*** Records for the exercise Section Begins ***

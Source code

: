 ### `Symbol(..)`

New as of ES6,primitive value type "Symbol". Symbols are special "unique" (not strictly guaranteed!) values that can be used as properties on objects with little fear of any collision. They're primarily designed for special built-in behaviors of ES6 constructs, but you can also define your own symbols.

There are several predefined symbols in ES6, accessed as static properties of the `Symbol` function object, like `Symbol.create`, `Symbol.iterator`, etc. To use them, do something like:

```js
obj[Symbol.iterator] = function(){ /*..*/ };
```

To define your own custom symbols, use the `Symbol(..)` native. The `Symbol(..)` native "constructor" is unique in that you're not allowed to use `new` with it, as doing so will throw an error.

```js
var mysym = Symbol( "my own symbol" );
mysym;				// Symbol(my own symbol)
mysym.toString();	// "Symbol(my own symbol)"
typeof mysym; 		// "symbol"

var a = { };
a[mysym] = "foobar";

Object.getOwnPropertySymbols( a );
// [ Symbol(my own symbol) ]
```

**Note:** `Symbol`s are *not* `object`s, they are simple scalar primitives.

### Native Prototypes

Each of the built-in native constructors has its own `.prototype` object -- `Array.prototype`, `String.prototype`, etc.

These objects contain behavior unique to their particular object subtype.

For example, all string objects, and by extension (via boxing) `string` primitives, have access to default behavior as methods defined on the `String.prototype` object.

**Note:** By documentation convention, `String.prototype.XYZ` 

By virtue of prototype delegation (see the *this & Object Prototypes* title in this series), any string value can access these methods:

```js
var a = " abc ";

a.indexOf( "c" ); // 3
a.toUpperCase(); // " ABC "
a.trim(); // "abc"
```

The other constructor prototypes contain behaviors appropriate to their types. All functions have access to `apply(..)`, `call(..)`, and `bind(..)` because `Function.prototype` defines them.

*** Records for the exercise Section Ends ***

Task directions
Return the data exactly, every line included.

Task response
Source code

: ### `Symbol(..)`

New as of ES6,primitive value type "Symbol". Symbols are special "unique" (not strictly guaranteed!) values that can be used as properties on objects with little fear of any collision. They're primarily designed for special built-in behaviors of ES6 constructs, but you can also define your own symbols.

There are several predefined symbols in ES6, accessed as static properties of the `Symbol` function object, like `Symbol.create`, `Symbol.iterator`, etc. To use them, do something like:

```js
obj[Symbol.iterator] = function(){ /*..*/ };
```

To define your own custom symbols, use the `Symbol(..)` native. The `Symbol(..)` native "constructor" is unique in that you're not allowed to use `new` with it, as doing so will throw an error.

```js
var mysym = Symbol( "my own symbol" );
mysym;				// Symbol(my own symbol)
mysym.toString();	// "Symbol(my own symbol)"
typeof mysym; 		// "symbol"

var a = { };
a[mysym] = "foobar";

Object.getOwnPropertySymbols( a );
// [ Symbol(my own symbol) ]
```

**Note:** `Symbol`s are *not* `object`s, they are simple scalar primitives.

### Native Prototypes

Each of the built-in native constructors has its own `.prototype` object -- `Array.prototype`, `String.prototype`, etc.

These objects contain behavior unique to their particular object subtype.

For example, all string objects, and by extension (via boxing) `string` primitives, have access to default behavior as methods defined on the `String.prototype` object.

**Note:** By documentation convention, `String.prototype.XYZ` 

By virtue of prototype delegation (see the *this & Object Prototypes* title in this series), any string value can access these methods:

```js
var a = " abc ";

a.indexOf( "c" ); // 3
a.toUpperCase(); // " ABC "
a.trim(); // "abc"
```

The other constructor prototypes contain behaviors appropriate to their types. All functions have access to `apply(..)`, `call(..)`, and `bind(..)` because `Function.prototype` defines them.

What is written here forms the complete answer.